§ **How to complete this task**
Your task is to output the listing word for word, with pictures excluded.

[[ Supplied entries open ]]

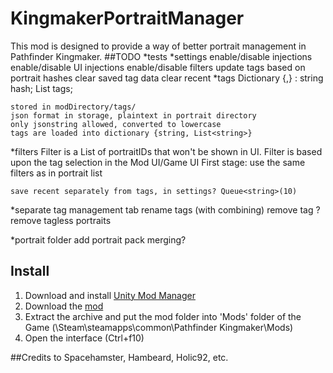 ﻿# KingmakerPortraitManager
This mod is designed to provide a way of better portrait management in Pathfinder Kingmaker.
##TODO
*tests
*settings
	enable/disable injections
	enable/disable UI injections
	enable/disable filters
	update tags based on portrait hashes
	clear saved tag data
	clear recent
*tags
	Dictionary {<string>,<tagdata>}
	<tagdata>:
		string hash;
		List<string> tags;

	stored in modDirectory/tags/
	json format in storage, plaintext in portrait directory
	only jsonstring allowed, converted to lowercase
	tags are loaded into dictionary {string, List<string>}
*filters
	Filter is a List<string> of portraitIDs that won't be shown in UI.
	Filter is based upon the tag selection in the Mod UI/Game UI
	First stage: use the same filters as in portrait list

	save recent separately from tags, in settings? Queue<string>(10)

*separate tag management tab
	rename tags (with combining)
	remove tag
	?remove tagless portraits

*portrait folder 
	add portrait pack merging?

## Install
1. Download and install [Unity Mod Manager](https://www.nexusmods.com/site/mods/21)
2. Download the [mod](https://github.com/)
3. Extract the archive and put the mod folder into 'Mods' folder of the Game (\Steam\steamapps\common\Pathfinder Kingmaker\Mods)
4. Open the interface (Ctrl+f10)

##Credits to 
Spacehamster, Hambeard, Holic92, etc.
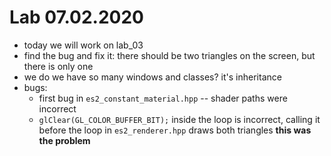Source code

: # Lab 07.02.2020

- today we will work on lab_03
- find the bug and fix it: there should be two triangles on the screen, but
there is only one
- we do we have so many windows and classes? it's inheritance
- bugs:
    - first bug in `es2_constant_material.hpp` -- shader paths were incorrect
    - `glClear(GL_COLOR_BUFFER_BIT);` inside the loop is incorrect, calling it
    before the loop in `es2_renderer.hpp` draws both triangles __this was the
    problem__

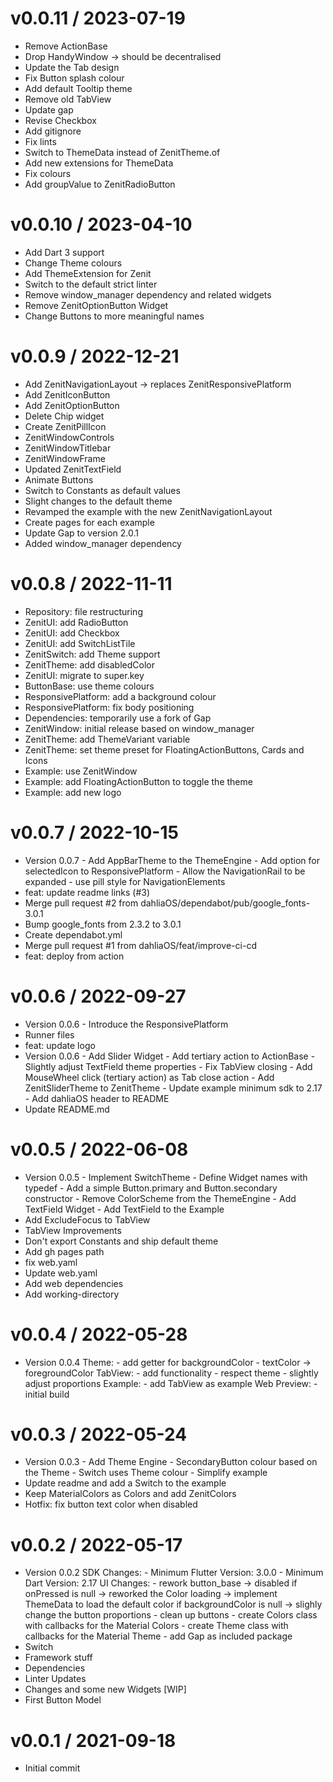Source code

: v0.0.11 / 2023-07-19
===================

 * Remove ActionBase
 * Drop HandyWindow -> should be decentralised
 * Update the Tab design
 * Fix Button splash colour
 * Add default Tooltip theme
 * Remove old TabView
 * Update gap
 * Revise Checkbox
 * Add gitignore
 * Fix lints
 * Switch to ThemeData instead of ZenitTheme.of
 * Add new extensions for ThemeData
 * Fix colours
 * Add groupValue to ZenitRadioButton

v0.0.10 / 2023-04-10
===================

 * Add Dart 3 support
 * Change Theme colours
 * Add ThemeExtension for Zenit
 * Switch to the default strict linter
 * Remove window_manager dependency and related widgets
 * Remove ZenitOptionButton Widget
 * Change Buttons to more meaningful names


v0.0.9 / 2022-12-21
===================

 * Add ZenitNavigationLayout -> replaces ZenitResponsivePlatform
 * Add ZenitIconButton
 * Add ZenitOptionButton
 * Delete Chip widget
 * Create ZenitPillIcon
 * ZenitWindowControls
 * ZenitWindowTitlebar
 * ZenitWindowFrame
 * Updated ZenitTextField
 * Animate Buttons
 * Switch to Constants as default values
 * Slight changes to the default theme
 * Revamped the example with the new ZenitNavigationLayout
 * Create pages for each example
 * Update Gap to version 2.0.1
 * Added window_manager dependency

v0.0.8 / 2022-11-11
===================

 * Repository: file restructuring
 * ZenitUI: add RadioButton
 * ZenitUI: add Checkbox
 * ZenitUI: add SwitchListTile
 * ZenitSwitch: add Theme support
 * ZenitTheme: add disabledColor
 * ZenitUI: migrate to super.key
 * ButtonBase: use theme colours
 * ResponsivePlatform: add a background colour
 * ResponsivePlatform: fix body positioning
 * Dependencies: temporarily use a fork of Gap
 * ZenitWindow: initial release based on window_manager
 * ZenitTheme: add ThemeVariant variable
 * ZenitTheme: set theme preset for FloatingActionButtons, Cards and Icons
 * Example: use ZenitWindow
 * Example: add FloatingActionButton to toggle the theme
 * Example: add new logo


v0.0.7 / 2022-10-15
===================

  * Version 0.0.7 - Add AppBarTheme to the ThemeEngine - Add option for selectedIcon to ResponsivePlatform - Allow the NavigationRail to be expanded - use pill style for NavigationElements
  * feat: update readme links (#3)
  * Merge pull request #2 from dahliaOS/dependabot/pub/google_fonts-3.0.1
  * Bump google_fonts from 2.3.2 to 3.0.1
  * Create dependabot.yml
  * Merge pull request #1 from dahliaOS/feat/improve-ci-cd
  * feat: deploy from action

v0.0.6 / 2022-09-27
===================

  * Version 0.0.6 - Introduce the ResponsivePlatform
  * Runner files
  * feat: update logo
  * Version 0.0.6 - Add Slider Widget - Add tertiary action to ActionBase - Slightly adjust TextField theme properties - Fix TabView closing - Add MouseWheel click (tertiary action) as Tab close action - Add ZenitSliderTheme to ZenitTheme - Update example minimum sdk to 2.17 - Add dahliaOS header to README
  * Update README.md

v0.0.5 / 2022-06-08
===================

  * Version 0.0.5 - Implement SwitchTheme - Define Widget names with typedef - Add a simple Button.primary and Button.secondary constructor - Remove ColorScheme from the ThemeEngine - Add TextField Widget - Add TextField to the Example
  * Add ExcludeFocus to TabView
  * TabView Improvements
  * Don't export Constants and ship default theme
  * Add gh pages path
  * fix web.yaml
  * Update web.yaml
  * Add web dependencies
  * Add working-directory

v0.0.4 / 2022-05-28
===================

  * Version 0.0.4 Theme: - add getter for backgroundColor - textColor -> foregroundColor TabView: - add functionality - respect theme - slightly adjust proportions Example: - add TabView as example Web Preview: - initial build

v0.0.3 / 2022-05-24
===================

  * Version 0.0.3 - Add Theme Engine - SecondaryButton colour based on the Theme - Switch uses Theme colour - Simplify example
  * Update readme and add a Switch to the example
  * Keep MaterialColors as Colors and add ZenitColors
  * Hotfix: fix button text color when disabled

v0.0.2 / 2022-05-17
===================

  * Version 0.0.2 SDK Changes: - Minimum Flutter Version: 3.0.0 - Minimum Dart Version: 2.17 UI Changes: - rework button_base     -> disabled if onPressed is null     -> reworked the Color loading     -> implement ThemeData to load the default color if backgroundColor is null     -> slighly change the button proportions - clean up buttons - create Colors class with callbacks for the Material Colors - create Theme class with callbacks for the Material Theme - add Gap as included package
  * Switch
  * Framework stuff
  * Dependencies
  * Linter Updates
  * Changes and some new Widgets [WIP]
  * First Button Model

v0.0.1 / 2021-09-18
===================

  * Initial commit
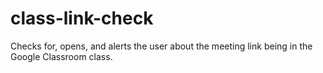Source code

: # class-link-check
Checks for, opens, and alerts the user about the meeting link being in the Google Classroom class.
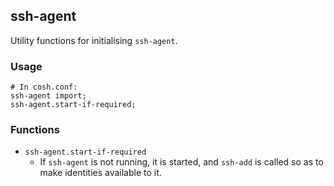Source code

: ## ssh-agent

Utility functions for initialising `ssh-agent`.

### Usage

    # In cosh.conf:
    ssh-agent import;
    ssh-agent.start-if-required;

### Functions

 - `ssh-agent.start-if-required`
    - If `ssh-agent` is not running, it is started, and `ssh-add` is
      called so as to make identities available to it.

[[ Supplied entries closed ]]

§ **Exercise output**
 ﻿# KingmakerPortraitManager
This mod is designed to provide a way of better portrait management in Pathfinder Kingmaker.
##TODO
*tests
*settings
	enable/disable injections
	enable/disable UI injections
	enable/disable filters
	update tags based on portrait hashes
	clear saved tag data
	clear recent
*tags
	Dictionary {<string>,<tagdata>}
	<tagdata>:
		string hash;
		List<string> tags;

	stored in modDirectory/tags/
	json format in storage, plaintext in portrait directory
	only jsonstring allowed, converted to lowercase
	tags are loaded into dictionary {string, List<string>}
*filters
	Filter is a List<string> of portraitIDs that won't be shown in UI.
	Filter is based upon the tag selection in the Mod UI/Game UI
	First stage: use the same filters as in portrait list

	save recent separately from tags, in settings? Queue<string>(10)

*separate tag management tab
	rename tags (with combining)
	remove tag
	?remove tagless portraits

*portrait folder 
	add portrait pack merging?

## Install
1. Download and install [Unity Mod Manager](https://www.nexusmods.com/site/mods/21)
2. Download the [mod](https://github.com/)
3. Extract the archive and put the mod folder into 'Mods' folder of the Game (\Steam\steamapps\common\Pathfinder Kingmaker\Mods)
4. Open the interface (Ctrl+f10)

##Credits to 
Spacehamster, Hambeard, Holic92, etc.
Source code

: # Lab 07.02.2020

- today we will work on lab_03
- find the bug and fix it: there should be two triangles on the screen, but
there is only one
- we do we have so many windows and classes? it's inheritance
- bugs:
    - first bug in `es2_constant_material.hpp` -- shader paths were incorrect
    - `glClear(GL_COLOR_BUFFER_BIT);` inside the loop is incorrect, calling it
    before the loop in `es2_renderer.hpp` draws both triangles __this was the
    problem__

Source code

: v0.0.11 / 2023-07-19
===================

 * Remove ActionBase
 * Drop HandyWindow -> should be decentralised
 * Update the Tab design
 * Fix Button splash colour
 * Add default Tooltip theme
 * Remove old TabView
 * Update gap
 * Revise Checkbox
 * Add gitignore
 * Fix lints
 * Switch to ThemeData instead of ZenitTheme.of
 * Add new extensions for ThemeData
 * Fix colours
 * Add groupValue to ZenitRadioButton

v0.0.10 / 2023-04-10
===================

 * Add Dart 3 support
 * Change Theme colours
 * Add ThemeExtension for Zenit
 * Switch to the default strict linter
 * Remove window_manager dependency and related widgets
 * Remove ZenitOptionButton Widget
 * Change Buttons to more meaningful names


v0.0.9 / 2022-12-21
===================

 * Add ZenitNavigationLayout -> replaces ZenitResponsivePlatform
 * Add ZenitIconButton
 * Add ZenitOptionButton
 * Delete Chip widget
 * Create ZenitPillIcon
 * ZenitWindowControls
 * ZenitWindowTitlebar
 * ZenitWindowFrame
 * Updated ZenitTextField
 * Animate Buttons
 * Switch to Constants as default values
 * Slight changes to the default theme
 * Revamped the example with the new ZenitNavigationLayout
 * Create pages for each example
 * Update Gap to version 2.0.1
 * Added window_manager dependency

v0.0.8 / 2022-11-11
===================

 * Repository: file restructuring
 * ZenitUI: add RadioButton
 * ZenitUI: add Checkbox
 * ZenitUI: add SwitchListTile
 * ZenitSwitch: add Theme support
 * ZenitTheme: add disabledColor
 * ZenitUI: migrate to super.key
 * ButtonBase: use theme colours
 * ResponsivePlatform: add a background colour
 * ResponsivePlatform: fix body positioning
 * Dependencies: temporarily use a fork of Gap
 * ZenitWindow: initial release based on window_manager
 * ZenitTheme: add ThemeVariant variable
 * ZenitTheme: set theme preset for FloatingActionButtons, Cards and Icons
 * Example: use ZenitWindow
 * Example: add FloatingActionButton to toggle the theme
 * Example: add new logo


v0.0.7 / 2022-10-15
===================

  * Version 0.0.7 - Add AppBarTheme to the ThemeEngine - Add option for selectedIcon to ResponsivePlatform - Allow the NavigationRail to be expanded - use pill style for NavigationElements
  * feat: update readme links (#3)
  * Merge pull request #2 from dahliaOS/dependabot/pub/google_fonts-3.0.1
  * Bump google_fonts from 2.3.2 to 3.0.1
  * Create dependabot.yml
  * Merge pull request #1 from dahliaOS/feat/improve-ci-cd
  * feat: deploy from action

v0.0.6 / 2022-09-27
===================

  * Version 0.0.6 - Introduce the ResponsivePlatform
  * Runner files
  * feat: update logo
  * Version 0.0.6 - Add Slider Widget - Add tertiary action to ActionBase - Slightly adjust TextField theme properties - Fix TabView closing - Add MouseWheel click (tertiary action) as Tab close action - Add ZenitSliderTheme to ZenitTheme - Update example minimum sdk to 2.17 - Add dahliaOS header to README
  * Update README.md

v0.0.5 / 2022-06-08
===================

  * Version 0.0.5 - Implement SwitchTheme - Define Widget names with typedef - Add a simple Button.primary and Button.secondary constructor - Remove ColorScheme from the ThemeEngine - Add TextField Widget - Add TextField to the Example
  * Add ExcludeFocus to TabView
  * TabView Improvements
  * Don't export Constants and ship default theme
  * Add gh pages path
  * fix web.yaml
  * Update web.yaml
  * Add web dependencies
  * Add working-directory

v0.0.4 / 2022-05-28
===================

  * Version 0.0.4 Theme: - add getter for backgroundColor - textColor -> foregroundColor TabView: - add functionality - respect theme - slightly adjust proportions Example: - add TabView as example Web Preview: - initial build

v0.0.3 / 2022-05-24
===================

  * Version 0.0.3 - Add Theme Engine - SecondaryButton colour based on the Theme - Switch uses Theme colour - Simplify example
  * Update readme and add a Switch to the example
  * Keep MaterialColors as Colors and add ZenitColors
  * Hotfix: fix button text color when disabled

v0.0.2 / 2022-05-17
===================

  * Version 0.0.2 SDK Changes: - Minimum Flutter Version: 3.0.0 - Minimum Dart Version: 2.17 UI Changes: - rework button_base     -> disabled if onPressed is null     -> reworked the Color loading     -> implement ThemeData to load the default color if backgroundColor is null     -> slighly change the button proportions - clean up buttons - create Colors class with callbacks for the Material Colors - create Theme class with callbacks for the Material Theme - add Gap as included package
  * Switch
  * Framework stuff
  * Dependencies
  * Linter Updates
  * Changes and some new Widgets [WIP]
  * First Button Model

v0.0.1 / 2021-09-18
===================

  * Initial commit
Source code

: # class-link-check
Checks for, opens, and alerts the user about the meeting link being in the Google Classroom class.
Source code

: ## ssh-agent

Utility functions for initialising `ssh-agent`.

### Usage

    # In cosh.conf:
    ssh-agent import;
    ssh-agent.start-if-required;

### Functions

 - `ssh-agent.start-if-required`
    - If `ssh-agent` is not running, it is started, and `ssh-add` is
      called so as to make identities available to it.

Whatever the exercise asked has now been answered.